[[ Task data, beginning ]]

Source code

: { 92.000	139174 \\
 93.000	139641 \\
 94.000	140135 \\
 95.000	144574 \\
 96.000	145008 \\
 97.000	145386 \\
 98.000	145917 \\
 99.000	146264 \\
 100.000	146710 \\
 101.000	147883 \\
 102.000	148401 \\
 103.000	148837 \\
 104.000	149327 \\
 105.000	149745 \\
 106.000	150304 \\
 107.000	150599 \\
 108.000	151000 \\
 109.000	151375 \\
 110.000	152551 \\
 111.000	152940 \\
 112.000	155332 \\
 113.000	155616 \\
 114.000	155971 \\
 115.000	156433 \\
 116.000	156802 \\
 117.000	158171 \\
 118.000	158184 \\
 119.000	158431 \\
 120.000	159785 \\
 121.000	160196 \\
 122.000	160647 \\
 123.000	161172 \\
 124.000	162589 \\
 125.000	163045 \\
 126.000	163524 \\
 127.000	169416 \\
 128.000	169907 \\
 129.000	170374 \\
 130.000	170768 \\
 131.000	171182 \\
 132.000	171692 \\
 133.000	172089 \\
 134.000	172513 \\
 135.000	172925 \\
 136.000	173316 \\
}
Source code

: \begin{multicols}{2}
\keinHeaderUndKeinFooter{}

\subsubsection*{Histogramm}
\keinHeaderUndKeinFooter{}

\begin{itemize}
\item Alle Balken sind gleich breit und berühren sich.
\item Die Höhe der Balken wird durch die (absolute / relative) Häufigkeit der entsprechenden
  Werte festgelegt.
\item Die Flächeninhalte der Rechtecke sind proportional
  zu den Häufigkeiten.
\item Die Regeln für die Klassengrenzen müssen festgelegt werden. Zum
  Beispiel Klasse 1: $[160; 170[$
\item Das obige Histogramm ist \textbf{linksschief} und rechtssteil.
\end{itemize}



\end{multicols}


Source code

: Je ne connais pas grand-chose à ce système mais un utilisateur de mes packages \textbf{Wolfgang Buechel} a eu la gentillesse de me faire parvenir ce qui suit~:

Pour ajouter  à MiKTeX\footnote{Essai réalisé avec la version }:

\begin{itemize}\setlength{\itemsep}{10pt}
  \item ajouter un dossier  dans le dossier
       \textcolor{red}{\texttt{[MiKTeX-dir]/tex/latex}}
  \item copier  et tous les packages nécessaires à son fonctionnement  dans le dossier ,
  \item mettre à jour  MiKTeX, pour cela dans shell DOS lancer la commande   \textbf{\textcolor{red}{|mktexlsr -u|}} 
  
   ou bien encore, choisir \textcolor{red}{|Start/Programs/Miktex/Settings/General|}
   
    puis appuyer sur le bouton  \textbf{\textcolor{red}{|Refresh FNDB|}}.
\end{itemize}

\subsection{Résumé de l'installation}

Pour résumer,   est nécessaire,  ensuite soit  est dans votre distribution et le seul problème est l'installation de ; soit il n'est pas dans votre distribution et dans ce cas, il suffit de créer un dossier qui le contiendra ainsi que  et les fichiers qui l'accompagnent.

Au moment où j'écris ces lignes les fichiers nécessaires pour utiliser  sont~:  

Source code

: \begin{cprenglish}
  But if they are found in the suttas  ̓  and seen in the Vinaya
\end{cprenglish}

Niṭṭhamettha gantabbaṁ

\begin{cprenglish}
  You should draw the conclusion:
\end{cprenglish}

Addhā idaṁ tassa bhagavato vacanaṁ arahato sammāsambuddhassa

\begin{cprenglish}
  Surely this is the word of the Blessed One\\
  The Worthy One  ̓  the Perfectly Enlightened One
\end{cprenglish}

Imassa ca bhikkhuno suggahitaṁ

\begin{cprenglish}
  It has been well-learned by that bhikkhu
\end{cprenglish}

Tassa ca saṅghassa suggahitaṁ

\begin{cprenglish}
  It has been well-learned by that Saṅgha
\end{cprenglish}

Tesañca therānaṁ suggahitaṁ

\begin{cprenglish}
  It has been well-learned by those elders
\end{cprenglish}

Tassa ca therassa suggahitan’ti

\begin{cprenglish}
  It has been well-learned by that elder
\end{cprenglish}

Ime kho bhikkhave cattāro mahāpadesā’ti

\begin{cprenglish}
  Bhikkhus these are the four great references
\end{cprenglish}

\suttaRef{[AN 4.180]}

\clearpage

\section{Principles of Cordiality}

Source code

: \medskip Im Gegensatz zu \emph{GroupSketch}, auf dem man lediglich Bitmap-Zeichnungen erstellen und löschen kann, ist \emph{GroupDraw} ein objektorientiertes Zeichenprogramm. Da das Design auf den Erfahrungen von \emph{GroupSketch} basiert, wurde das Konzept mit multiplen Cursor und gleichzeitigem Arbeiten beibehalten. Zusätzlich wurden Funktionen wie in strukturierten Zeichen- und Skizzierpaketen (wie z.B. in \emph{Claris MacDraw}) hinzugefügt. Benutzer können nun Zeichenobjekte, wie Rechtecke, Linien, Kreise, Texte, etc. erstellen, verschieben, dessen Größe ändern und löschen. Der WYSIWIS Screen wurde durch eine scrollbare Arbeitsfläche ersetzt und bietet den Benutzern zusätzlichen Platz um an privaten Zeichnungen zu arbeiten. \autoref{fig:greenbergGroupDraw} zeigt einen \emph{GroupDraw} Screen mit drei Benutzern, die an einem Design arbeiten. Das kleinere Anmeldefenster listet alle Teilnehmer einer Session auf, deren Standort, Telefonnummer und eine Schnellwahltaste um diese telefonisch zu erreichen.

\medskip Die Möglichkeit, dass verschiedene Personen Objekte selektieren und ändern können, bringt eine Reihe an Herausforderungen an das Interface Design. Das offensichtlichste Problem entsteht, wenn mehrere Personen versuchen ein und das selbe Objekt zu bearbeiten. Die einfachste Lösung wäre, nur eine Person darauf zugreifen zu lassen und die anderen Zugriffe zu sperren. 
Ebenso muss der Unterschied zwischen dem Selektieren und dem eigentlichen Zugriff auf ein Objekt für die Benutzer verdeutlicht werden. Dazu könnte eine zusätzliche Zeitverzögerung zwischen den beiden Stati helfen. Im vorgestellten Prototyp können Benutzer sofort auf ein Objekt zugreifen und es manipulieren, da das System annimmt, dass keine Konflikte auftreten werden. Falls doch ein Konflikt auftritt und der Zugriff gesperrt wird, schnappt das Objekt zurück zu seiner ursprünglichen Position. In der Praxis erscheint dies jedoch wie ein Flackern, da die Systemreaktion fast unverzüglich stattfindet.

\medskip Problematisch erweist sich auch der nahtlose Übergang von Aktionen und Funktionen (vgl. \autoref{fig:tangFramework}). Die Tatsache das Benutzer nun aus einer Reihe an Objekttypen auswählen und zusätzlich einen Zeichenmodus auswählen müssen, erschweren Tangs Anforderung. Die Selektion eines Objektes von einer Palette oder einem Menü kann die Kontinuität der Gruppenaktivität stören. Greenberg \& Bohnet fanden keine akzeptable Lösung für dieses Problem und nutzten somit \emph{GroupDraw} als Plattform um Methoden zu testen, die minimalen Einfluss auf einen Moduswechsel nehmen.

[[ Task data, end ]]

Work task - Look for the string "that" in the records, and copy every line where it is found.

Result -
  It has been well-learned by that bhikkhu
  It has been well-learned by that Saṅgha
  It has been well-learned by that elder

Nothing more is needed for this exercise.